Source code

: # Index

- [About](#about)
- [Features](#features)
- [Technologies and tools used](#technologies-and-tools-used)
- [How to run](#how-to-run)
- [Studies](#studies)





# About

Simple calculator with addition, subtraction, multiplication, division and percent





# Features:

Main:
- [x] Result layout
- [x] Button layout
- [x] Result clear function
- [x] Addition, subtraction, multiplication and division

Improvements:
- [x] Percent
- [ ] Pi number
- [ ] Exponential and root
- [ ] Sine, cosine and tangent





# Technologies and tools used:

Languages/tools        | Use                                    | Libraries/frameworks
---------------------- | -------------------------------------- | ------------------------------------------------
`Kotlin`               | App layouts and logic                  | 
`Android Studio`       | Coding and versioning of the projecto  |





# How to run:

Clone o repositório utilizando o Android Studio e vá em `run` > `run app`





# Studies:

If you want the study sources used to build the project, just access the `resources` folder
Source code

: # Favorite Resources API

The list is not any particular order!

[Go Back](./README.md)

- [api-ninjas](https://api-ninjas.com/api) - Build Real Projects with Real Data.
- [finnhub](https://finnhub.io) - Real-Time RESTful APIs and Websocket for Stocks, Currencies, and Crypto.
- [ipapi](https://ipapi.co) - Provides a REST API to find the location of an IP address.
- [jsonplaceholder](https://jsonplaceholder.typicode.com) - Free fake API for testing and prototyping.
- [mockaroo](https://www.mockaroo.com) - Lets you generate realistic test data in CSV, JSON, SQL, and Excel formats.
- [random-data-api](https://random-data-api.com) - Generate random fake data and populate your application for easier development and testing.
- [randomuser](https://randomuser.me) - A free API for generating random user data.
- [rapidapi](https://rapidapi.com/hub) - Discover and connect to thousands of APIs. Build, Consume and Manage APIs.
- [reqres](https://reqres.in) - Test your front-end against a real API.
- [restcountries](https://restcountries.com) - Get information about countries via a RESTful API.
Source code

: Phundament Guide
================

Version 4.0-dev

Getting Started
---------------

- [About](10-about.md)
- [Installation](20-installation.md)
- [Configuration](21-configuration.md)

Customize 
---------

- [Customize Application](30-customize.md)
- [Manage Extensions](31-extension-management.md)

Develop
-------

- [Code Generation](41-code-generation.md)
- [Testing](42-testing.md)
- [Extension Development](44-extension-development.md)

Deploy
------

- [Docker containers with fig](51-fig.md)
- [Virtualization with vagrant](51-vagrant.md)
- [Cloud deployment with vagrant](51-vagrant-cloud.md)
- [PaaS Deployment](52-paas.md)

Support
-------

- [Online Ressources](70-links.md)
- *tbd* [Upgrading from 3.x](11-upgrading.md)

•••

__TASK INSTRUCTIONS__.
Output each line of the records above exactly, beginning at the first, and stop once the line containing "- [x] Button layout" has been output.

__ANSWER FOR THIS EXERCISE__.
Source code

: # Index

- [About](#about)
- [Features](#features)
- [Technologies and tools used](#technologies-and-tools-used)
- [How to run](#how-to-run)
- [Studies](#studies)





# About

Simple calculator with addition, subtraction, multiplication, division and percent





# Features:

Main:
- [x] Result layout
- [x] Button layout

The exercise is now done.